======== Provided entries
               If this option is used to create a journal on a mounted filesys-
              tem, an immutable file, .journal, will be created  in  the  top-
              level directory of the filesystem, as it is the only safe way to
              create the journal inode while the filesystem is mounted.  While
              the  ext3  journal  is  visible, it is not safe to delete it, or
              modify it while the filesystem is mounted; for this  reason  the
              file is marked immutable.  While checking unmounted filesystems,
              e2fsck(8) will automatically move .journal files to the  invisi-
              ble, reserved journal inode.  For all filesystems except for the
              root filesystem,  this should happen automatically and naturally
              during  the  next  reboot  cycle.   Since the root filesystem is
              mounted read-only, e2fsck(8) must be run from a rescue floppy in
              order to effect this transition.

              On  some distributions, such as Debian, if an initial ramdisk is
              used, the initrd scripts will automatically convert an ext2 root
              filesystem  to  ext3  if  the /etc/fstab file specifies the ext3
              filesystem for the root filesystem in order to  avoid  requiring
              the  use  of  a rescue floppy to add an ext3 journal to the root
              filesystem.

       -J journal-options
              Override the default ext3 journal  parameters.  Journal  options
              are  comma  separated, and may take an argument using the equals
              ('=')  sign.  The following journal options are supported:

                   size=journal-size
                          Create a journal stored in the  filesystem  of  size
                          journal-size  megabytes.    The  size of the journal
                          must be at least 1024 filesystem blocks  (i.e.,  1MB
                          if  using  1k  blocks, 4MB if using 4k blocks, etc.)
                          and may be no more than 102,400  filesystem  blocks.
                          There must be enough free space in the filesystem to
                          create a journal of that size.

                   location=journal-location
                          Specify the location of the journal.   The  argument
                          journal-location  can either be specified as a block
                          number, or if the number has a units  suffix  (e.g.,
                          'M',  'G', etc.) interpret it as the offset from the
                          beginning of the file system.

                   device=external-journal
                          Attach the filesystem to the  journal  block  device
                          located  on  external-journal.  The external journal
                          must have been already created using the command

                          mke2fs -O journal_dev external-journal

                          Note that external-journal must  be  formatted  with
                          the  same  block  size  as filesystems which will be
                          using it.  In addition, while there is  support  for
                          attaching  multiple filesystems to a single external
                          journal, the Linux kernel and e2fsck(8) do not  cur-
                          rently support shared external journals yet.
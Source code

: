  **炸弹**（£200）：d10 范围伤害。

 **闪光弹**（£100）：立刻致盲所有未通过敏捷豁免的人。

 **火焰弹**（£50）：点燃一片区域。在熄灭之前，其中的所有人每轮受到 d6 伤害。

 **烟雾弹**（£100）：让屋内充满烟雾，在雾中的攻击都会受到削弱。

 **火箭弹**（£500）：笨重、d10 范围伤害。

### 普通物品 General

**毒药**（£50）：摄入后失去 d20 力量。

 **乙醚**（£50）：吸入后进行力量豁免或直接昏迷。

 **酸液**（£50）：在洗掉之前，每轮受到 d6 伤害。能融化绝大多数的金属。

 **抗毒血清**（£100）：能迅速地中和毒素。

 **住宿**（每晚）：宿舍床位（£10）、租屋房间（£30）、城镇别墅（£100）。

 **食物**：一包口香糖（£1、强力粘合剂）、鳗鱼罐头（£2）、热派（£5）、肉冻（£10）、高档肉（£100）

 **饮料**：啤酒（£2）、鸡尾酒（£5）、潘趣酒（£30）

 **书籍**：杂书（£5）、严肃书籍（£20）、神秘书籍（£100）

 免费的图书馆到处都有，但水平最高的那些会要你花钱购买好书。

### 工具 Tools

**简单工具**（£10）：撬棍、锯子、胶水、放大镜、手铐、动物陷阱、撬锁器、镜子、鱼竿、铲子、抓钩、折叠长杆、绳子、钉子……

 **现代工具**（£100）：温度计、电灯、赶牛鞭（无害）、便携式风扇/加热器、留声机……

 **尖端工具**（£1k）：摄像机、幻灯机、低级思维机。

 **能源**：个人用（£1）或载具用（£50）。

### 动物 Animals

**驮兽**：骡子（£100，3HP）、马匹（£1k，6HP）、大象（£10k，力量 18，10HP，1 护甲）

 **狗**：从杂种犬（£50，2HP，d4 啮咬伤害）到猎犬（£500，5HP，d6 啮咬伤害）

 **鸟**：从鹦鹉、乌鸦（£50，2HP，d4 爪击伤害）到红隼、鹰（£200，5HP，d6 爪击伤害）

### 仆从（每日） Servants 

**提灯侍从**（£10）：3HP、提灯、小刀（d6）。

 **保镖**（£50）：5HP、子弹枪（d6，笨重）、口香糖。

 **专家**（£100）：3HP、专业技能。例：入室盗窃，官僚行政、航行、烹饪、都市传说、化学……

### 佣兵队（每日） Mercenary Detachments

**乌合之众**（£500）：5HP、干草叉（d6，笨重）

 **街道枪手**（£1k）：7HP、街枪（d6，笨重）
================
• To do
An exact copy of all the records above is needed.

• Solution
               If this option is used to create a journal on a mounted filesys-
              tem, an immutable file, .journal, will be created  in  the  top-
              level directory of the filesystem, as it is the only safe way to
              create the journal inode while the filesystem is mounted.  While
              the  ext3  journal  is  visible, it is not safe to delete it, or
              modify it while the filesystem is mounted; for this  reason  the
              file is marked immutable.  While checking unmounted filesystems,
              e2fsck(8) will automatically move .journal files to the  invisi-
              ble, reserved journal inode.  For all filesystems except for the
              root filesystem,  this should happen automatically and naturally
              during  the  next  reboot  cycle.   Since the root filesystem is
              mounted read-only, e2fsck(8) must be run from a rescue floppy in
              order to effect this transition.

              On  some distributions, such as Debian, if an initial ramdisk is
              used, the initrd scripts will automatically convert an ext2 root
              filesystem  to  ext3  if  the /etc/fstab file specifies the ext3
              filesystem for the root filesystem in order to  avoid  requiring
              the  use  of  a rescue floppy to add an ext3 journal to the root
              filesystem.

       -J journal-options
              Override the default ext3 journal  parameters.  Journal  options
              are  comma  separated, and may take an argument using the equals
              ('=')  sign.  The following journal options are supported:

                   size=journal-size
                          Create a journal stored in the  filesystem  of  size
                          journal-size  megabytes.    The  size of the journal
                          must be at least 1024 filesystem blocks  (i.e.,  1MB
                          if  using  1k  blocks, 4MB if using 4k blocks, etc.)
                          and may be no more than 102,400  filesystem  blocks.
                          There must be enough free space in the filesystem to
                          create a journal of that size.

                   location=journal-location
                          Specify the location of the journal.   The  argument
                          journal-location  can either be specified as a block
                          number, or if the number has a units  suffix  (e.g.,
                          'M',  'G', etc.) interpret it as the offset from the
                          beginning of the file system.

                   device=external-journal
                          Attach the filesystem to the  journal  block  device
                          located  on  external-journal.  The external journal
                          must have been already created using the command

                          mke2fs -O journal_dev external-journal

                          Note that external-journal must  be  formatted  with
                          the  same  block  size  as filesystems which will be
                          using it.  In addition, while there is  support  for
                          attaching  multiple filesystems to a single external
                          journal, the Linux kernel and e2fsck(8) do not  cur-
                          rently support shared external journals yet.
Source code

:  **炸弹**（£200）：d10 范围伤害。

 **闪光弹**（£100）：立刻致盲所有未通过敏捷豁免的人。

 **火焰弹**（£50）：点燃一片区域。在熄灭之前，其中的所有人每轮受到 d6 伤害。

 **烟雾弹**（£100）：让屋内充满烟雾，在雾中的攻击都会受到削弱。

 **火箭弹**（£500）：笨重、d10 范围伤害。

### 普通物品 General

**毒药**（£50）：摄入后失去 d20 力量。

 **乙醚**（£50）：吸入后进行力量豁免或直接昏迷。

 **酸液**（£50）：在洗掉之前，每轮受到 d6 伤害。能融化绝大多数的金属。

 **抗毒血清**（£100）：能迅速地中和毒素。

 **住宿**（每晚）：宿舍床位（£10）、租屋房间（£30）、城镇别墅（£100）。

 **食物**：一包口香糖（£1、强力粘合剂）、鳗鱼罐头（£2）、热派（£5）、肉冻（£10）、高档肉（£100）

 **饮料**：啤酒（£2）、鸡尾酒（£5）、潘趣酒（£30）

 **书籍**：杂书（£5）、严肃书籍（£20）、神秘书籍（£100）

 免费的图书馆到处都有，但水平最高的那些会要你花钱购买好书。

### 工具 Tools

**简单工具**（£10）：撬棍、锯子、胶水、放大镜、手铐、动物陷阱、撬锁器、镜子、鱼竿、铲子、抓钩、折叠长杆、绳子、钉子……

 **现代工具**（£100）：温度计、电灯、赶牛鞭（无害）、便携式风扇/加热器、留声机……

 **尖端工具**（£1k）：摄像机、幻灯机、低级思维机。

 **能源**：个人用（£1）或载具用（£50）。

### 动物 Animals

**驮兽**：骡子（£100，3HP）、马匹（£1k，6HP）、大象（£10k，力量 18，10HP，1 护甲）

 **狗**：从杂种犬（£50，2HP，d4 啮咬伤害）到猎犬（£500，5HP，d6 啮咬伤害）

 **鸟**：从鹦鹉、乌鸦（£50，2HP，d4 爪击伤害）到红隼、鹰（£200，5HP，d6 爪击伤害）

### 仆从（每日） Servants 

**提灯侍从**（£10）：3HP、提灯、小刀（d6）。

 **保镖**（£50）：5HP、子弹枪（d6，笨重）、口香糖。

 **专家**（£100）：3HP、专业技能。例：入室盗窃，官僚行政、航行、烹饪、都市传说、化学……

### 佣兵队（每日） Mercenary Detachments

**乌合之众**（£500）：5HP、干草叉（d6，笨重）

 **街道枪手**（£1k）：7HP、街枪（d6，笨重）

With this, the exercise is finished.